Dataset entries:
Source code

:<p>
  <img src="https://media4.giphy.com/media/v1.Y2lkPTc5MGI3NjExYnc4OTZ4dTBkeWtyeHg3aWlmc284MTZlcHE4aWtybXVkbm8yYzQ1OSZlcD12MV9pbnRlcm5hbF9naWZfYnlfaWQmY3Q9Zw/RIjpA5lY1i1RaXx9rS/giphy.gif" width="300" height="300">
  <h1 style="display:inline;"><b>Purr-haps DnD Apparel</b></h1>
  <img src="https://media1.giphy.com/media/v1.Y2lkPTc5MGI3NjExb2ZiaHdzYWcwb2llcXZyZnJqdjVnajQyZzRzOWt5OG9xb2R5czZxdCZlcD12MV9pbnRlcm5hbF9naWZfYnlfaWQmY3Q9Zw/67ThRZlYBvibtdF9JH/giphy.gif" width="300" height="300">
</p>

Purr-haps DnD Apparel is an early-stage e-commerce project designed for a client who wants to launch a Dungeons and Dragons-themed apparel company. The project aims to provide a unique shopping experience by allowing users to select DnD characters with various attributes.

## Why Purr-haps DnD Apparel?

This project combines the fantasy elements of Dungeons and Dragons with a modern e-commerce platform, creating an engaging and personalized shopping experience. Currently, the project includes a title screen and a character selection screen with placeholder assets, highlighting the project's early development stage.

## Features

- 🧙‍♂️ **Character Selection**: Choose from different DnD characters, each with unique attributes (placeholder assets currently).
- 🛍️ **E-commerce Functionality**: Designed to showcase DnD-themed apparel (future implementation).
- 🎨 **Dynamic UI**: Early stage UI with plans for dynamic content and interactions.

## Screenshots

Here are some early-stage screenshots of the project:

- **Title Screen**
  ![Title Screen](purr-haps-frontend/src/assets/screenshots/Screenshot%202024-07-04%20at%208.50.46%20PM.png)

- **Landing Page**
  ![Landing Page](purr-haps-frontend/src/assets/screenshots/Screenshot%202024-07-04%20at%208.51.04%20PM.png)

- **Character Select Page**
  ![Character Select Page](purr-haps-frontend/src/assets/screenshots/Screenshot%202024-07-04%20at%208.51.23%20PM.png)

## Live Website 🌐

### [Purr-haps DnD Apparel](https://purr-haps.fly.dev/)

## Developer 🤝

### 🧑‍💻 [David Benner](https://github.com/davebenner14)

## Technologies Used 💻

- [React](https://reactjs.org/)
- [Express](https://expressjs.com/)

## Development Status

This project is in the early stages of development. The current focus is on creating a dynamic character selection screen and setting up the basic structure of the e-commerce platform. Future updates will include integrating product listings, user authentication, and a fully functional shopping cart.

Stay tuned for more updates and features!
* * *
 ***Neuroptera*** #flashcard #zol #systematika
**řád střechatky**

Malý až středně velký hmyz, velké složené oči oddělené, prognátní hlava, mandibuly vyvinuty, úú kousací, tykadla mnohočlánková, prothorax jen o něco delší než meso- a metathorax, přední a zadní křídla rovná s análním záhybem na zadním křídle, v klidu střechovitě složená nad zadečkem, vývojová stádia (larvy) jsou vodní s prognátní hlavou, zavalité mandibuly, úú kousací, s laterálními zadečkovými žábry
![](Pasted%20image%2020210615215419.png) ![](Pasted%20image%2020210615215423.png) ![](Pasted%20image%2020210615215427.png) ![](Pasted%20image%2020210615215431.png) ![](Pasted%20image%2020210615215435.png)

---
--
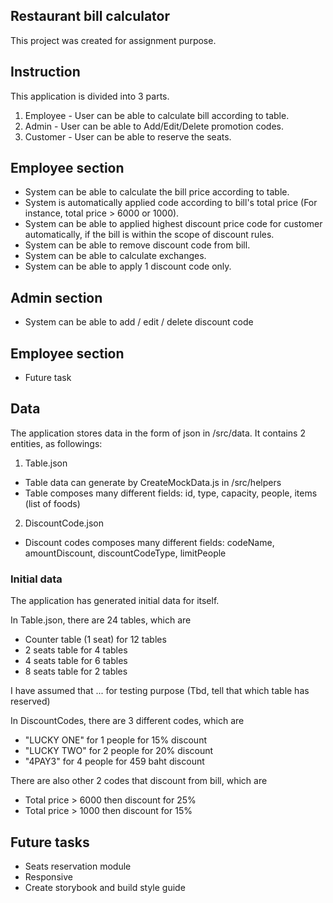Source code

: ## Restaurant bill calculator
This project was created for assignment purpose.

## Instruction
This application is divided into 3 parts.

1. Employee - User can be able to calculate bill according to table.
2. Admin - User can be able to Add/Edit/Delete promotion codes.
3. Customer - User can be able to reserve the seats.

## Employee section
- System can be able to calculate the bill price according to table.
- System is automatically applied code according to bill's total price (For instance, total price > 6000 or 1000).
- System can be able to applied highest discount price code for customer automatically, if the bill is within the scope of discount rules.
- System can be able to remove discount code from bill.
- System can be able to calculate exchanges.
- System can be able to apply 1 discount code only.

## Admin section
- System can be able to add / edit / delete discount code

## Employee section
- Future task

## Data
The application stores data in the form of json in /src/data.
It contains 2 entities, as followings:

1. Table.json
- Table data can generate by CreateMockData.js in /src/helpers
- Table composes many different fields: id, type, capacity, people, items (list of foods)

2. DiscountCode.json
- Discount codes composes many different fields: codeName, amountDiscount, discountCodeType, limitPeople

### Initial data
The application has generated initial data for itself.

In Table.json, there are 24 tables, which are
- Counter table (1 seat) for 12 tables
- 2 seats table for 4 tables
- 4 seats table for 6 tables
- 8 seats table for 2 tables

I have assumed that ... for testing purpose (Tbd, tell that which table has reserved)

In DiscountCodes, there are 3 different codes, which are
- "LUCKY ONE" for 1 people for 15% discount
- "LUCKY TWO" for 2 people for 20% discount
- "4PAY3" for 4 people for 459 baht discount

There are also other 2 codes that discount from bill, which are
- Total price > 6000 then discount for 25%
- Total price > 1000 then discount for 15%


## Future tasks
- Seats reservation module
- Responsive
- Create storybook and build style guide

> [Aim of the task] Each line above that contains the string "Page" should be copied.

> [Exercise solution]
- **Landing Page**
  ![Landing Page](purr-haps-frontend/src/assets/screenshots/Screenshot%202024-07-04%20at%208.51.04%20PM.png)
- **Character Select Page**
  ![Character Select Page](purr-haps-frontend/src/assets/screenshots/Screenshot%202024-07-04%20at%208.51.23%20PM.png)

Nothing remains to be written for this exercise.